Could you copy, exactly as written, every line from the first line of the records through the one containing "- **Trend Analysis**: Historical"?

Data excerpts:
┄┄┄┄┄┄
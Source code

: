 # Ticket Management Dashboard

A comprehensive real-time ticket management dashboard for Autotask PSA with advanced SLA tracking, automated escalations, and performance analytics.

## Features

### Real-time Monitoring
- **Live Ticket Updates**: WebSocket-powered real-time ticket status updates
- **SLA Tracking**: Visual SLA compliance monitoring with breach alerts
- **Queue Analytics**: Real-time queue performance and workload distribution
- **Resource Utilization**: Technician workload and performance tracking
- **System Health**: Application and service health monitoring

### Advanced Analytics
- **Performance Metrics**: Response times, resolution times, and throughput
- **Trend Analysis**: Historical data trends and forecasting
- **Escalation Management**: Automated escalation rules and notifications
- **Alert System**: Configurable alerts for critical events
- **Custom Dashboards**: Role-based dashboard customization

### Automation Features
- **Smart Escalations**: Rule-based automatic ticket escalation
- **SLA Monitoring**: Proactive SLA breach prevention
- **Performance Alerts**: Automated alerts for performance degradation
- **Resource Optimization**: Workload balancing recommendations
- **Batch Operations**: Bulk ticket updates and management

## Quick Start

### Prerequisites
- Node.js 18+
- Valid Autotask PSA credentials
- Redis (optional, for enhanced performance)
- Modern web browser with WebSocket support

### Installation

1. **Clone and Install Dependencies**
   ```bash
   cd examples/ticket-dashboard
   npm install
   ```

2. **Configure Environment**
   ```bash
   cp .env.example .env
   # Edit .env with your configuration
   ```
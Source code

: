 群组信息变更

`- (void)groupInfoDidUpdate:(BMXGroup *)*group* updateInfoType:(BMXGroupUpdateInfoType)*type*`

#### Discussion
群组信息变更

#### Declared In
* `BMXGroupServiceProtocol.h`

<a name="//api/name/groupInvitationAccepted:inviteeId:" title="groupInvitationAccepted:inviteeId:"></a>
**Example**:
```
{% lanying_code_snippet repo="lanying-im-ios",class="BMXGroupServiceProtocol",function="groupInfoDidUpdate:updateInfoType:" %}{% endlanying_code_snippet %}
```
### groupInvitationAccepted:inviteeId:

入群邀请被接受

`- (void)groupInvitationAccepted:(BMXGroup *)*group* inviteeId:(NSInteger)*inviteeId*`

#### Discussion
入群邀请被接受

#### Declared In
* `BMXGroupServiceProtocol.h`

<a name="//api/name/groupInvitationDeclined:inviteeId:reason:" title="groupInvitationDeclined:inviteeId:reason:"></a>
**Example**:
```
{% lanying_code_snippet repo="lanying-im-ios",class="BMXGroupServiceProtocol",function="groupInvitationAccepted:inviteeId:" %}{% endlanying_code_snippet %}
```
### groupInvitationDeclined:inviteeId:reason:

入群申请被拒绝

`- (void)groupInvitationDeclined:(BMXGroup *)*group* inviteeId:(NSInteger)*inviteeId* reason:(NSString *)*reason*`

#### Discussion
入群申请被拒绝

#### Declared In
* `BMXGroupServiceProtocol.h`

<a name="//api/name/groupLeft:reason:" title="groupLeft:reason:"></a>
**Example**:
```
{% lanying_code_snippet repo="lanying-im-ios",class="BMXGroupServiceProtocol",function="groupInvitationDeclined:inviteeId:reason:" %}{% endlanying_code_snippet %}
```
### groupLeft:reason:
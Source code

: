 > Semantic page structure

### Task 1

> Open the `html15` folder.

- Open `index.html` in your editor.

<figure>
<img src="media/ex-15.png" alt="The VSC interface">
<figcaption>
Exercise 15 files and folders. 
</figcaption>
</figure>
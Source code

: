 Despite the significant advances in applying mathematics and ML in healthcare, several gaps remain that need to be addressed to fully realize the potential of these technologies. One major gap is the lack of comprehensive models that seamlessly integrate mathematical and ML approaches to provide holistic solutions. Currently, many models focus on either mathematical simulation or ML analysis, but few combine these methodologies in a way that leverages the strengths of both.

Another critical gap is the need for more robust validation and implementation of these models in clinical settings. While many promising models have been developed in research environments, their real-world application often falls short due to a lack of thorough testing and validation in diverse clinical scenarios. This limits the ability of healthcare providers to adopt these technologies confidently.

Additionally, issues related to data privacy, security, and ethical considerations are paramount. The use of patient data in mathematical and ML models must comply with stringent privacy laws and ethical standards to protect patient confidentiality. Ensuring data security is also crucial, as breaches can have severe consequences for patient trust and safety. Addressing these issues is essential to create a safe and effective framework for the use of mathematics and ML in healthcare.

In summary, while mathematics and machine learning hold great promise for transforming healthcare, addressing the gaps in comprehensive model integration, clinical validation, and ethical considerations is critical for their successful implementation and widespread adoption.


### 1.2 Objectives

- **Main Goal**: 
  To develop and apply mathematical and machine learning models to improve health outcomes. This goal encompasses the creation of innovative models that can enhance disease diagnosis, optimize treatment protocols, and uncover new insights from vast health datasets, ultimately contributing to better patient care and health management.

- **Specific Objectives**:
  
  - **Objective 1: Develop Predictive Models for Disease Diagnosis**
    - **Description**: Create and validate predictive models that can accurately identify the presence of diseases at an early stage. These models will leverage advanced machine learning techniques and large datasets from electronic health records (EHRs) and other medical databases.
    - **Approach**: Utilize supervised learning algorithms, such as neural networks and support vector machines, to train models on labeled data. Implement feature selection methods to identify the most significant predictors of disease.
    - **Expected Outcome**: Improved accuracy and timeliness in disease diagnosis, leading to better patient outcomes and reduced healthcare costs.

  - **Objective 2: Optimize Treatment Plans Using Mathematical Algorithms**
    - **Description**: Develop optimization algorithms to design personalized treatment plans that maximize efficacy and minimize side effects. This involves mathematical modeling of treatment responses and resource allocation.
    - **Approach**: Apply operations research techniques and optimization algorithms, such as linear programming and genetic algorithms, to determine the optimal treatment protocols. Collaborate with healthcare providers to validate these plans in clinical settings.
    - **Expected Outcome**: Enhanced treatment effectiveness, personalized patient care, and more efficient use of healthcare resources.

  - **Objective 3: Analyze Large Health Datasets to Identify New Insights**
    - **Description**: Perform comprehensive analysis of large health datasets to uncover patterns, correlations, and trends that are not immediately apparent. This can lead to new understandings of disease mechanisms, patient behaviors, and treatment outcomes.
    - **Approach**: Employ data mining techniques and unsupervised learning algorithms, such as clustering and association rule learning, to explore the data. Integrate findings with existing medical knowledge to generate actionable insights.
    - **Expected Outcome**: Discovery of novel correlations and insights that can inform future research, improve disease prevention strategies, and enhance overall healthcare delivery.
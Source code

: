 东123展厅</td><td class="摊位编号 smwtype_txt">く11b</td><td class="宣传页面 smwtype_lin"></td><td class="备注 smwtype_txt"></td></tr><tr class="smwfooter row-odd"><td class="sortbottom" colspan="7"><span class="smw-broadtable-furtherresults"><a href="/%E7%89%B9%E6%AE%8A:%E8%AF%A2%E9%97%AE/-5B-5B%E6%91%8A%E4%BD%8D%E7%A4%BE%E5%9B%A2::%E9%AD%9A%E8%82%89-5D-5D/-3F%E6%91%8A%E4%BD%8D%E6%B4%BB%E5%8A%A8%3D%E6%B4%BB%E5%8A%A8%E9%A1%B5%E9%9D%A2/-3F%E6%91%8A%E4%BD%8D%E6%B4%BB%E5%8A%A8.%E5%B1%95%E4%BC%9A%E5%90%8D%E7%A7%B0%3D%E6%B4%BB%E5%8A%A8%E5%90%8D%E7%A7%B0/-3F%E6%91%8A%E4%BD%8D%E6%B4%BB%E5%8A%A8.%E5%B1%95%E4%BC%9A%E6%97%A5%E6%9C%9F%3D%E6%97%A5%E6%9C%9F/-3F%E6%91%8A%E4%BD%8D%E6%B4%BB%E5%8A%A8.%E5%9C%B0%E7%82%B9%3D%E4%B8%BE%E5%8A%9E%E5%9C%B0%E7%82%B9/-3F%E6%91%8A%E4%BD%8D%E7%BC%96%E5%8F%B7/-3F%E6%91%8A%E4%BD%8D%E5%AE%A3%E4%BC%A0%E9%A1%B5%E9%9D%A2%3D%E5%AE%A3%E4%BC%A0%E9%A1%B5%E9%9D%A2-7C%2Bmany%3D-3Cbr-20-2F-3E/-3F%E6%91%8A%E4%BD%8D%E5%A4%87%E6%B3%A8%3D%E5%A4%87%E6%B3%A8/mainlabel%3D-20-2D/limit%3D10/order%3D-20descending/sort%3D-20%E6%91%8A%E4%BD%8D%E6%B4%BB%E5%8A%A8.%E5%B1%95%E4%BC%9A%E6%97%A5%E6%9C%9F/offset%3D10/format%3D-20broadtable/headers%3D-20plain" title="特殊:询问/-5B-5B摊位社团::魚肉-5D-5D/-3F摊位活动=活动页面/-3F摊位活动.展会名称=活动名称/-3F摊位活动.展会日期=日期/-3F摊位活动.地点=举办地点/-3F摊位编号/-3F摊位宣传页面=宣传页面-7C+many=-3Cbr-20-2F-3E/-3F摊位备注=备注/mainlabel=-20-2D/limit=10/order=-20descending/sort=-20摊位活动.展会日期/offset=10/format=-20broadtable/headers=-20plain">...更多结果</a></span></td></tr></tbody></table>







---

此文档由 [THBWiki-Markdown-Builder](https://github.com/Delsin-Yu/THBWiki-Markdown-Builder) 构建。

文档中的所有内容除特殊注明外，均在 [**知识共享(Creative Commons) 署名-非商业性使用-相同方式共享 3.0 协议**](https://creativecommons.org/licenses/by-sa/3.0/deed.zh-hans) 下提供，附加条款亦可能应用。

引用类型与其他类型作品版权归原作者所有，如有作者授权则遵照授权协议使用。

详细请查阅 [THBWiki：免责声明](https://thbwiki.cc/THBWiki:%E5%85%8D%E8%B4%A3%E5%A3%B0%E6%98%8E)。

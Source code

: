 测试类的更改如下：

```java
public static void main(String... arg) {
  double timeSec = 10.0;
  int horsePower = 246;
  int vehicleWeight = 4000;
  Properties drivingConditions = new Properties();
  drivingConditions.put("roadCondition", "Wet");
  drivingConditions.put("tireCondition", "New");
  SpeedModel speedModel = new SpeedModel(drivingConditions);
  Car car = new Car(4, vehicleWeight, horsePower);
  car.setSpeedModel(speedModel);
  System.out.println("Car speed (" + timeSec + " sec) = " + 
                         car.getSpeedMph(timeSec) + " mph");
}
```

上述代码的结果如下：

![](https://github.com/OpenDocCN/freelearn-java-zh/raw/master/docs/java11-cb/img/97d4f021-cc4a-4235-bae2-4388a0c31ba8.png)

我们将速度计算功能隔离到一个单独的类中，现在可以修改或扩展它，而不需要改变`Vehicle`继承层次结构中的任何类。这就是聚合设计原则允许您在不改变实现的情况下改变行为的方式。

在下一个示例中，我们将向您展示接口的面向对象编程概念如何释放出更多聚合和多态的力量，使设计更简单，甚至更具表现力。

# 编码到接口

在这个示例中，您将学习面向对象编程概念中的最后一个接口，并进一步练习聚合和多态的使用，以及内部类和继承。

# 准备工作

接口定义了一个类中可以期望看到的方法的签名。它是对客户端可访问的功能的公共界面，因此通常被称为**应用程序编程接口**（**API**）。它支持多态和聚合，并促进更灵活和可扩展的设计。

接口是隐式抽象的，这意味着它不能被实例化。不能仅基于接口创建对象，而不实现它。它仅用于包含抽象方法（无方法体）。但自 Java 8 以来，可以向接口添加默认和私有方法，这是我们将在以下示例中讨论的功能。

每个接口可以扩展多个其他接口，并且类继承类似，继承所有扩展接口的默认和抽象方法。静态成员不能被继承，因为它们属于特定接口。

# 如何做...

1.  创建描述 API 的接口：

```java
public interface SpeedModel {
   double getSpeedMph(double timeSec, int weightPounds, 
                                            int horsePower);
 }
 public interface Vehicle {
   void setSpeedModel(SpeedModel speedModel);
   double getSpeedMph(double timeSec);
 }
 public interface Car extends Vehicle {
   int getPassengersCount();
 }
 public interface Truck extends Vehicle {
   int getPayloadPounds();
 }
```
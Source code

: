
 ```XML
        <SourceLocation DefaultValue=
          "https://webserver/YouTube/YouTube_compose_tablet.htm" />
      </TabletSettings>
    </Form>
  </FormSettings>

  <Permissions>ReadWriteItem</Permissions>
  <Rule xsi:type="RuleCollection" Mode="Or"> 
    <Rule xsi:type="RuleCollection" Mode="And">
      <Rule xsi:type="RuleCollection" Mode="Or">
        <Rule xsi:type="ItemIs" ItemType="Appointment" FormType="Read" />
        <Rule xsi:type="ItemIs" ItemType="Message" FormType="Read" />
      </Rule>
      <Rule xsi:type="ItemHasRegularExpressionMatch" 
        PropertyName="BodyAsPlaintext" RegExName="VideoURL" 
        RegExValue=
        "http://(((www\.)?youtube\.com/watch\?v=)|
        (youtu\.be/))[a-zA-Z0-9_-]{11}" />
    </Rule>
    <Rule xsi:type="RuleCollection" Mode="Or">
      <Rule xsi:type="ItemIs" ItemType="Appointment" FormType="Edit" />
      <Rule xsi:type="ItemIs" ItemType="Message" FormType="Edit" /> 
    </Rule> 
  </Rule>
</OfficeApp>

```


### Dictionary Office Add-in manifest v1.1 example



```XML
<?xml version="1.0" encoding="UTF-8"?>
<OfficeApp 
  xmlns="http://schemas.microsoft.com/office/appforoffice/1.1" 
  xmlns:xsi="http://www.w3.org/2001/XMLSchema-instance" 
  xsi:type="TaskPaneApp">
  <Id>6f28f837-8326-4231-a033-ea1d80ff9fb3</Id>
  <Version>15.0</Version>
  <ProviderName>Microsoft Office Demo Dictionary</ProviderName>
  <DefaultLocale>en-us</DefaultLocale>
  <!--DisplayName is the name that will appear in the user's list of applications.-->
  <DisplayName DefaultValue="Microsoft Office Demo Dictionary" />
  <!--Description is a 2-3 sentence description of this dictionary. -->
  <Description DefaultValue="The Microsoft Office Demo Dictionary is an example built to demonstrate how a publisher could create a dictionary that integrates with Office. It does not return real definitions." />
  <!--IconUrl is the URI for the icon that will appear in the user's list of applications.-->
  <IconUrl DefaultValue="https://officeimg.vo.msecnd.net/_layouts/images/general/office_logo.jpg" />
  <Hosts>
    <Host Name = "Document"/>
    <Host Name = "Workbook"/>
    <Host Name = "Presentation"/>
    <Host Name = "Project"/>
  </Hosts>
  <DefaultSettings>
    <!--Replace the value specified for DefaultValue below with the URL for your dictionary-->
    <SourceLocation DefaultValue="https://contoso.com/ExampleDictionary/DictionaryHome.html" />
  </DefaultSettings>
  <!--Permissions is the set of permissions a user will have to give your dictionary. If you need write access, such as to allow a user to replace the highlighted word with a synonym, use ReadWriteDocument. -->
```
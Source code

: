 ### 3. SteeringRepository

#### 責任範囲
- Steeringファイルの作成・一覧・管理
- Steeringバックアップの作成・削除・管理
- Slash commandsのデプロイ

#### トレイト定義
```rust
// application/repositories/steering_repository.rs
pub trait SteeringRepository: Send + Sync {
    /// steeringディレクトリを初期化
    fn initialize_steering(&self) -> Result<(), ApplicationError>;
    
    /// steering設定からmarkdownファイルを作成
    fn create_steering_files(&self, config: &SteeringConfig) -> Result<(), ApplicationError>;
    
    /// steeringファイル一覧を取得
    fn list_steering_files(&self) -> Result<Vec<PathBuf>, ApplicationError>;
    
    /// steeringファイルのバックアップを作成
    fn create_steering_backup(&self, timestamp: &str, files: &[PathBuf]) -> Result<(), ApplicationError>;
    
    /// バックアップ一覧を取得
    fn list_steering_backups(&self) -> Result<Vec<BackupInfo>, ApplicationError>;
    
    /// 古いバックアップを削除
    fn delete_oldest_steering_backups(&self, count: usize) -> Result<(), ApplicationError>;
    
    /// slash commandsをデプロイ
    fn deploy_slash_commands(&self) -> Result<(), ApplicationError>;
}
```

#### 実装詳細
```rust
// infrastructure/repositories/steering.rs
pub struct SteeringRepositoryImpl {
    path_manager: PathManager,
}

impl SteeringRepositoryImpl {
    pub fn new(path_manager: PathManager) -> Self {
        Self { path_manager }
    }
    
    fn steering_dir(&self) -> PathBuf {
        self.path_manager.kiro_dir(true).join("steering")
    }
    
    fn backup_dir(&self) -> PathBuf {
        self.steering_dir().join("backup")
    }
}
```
┄┄┄┄┄┄
» **ANSWER TO THIS TASK**:
Source code

: # Ticket Management Dashboard

A comprehensive real-time ticket management dashboard for Autotask PSA with advanced SLA tracking, automated escalations, and performance analytics.

## Features

### Real-time Monitoring
- **Live Ticket Updates**: WebSocket-powered real-time ticket status updates
- **SLA Tracking**: Visual SLA compliance monitoring with breach alerts
- **Queue Analytics**: Real-time queue performance and workload distribution
- **Resource Utilization**: Technician workload and performance tracking
- **System Health**: Application and service health monitoring

### Advanced Analytics
- **Performance Metrics**: Response times, resolution times, and throughput
- **Trend Analysis**: Historical data trends and forecasting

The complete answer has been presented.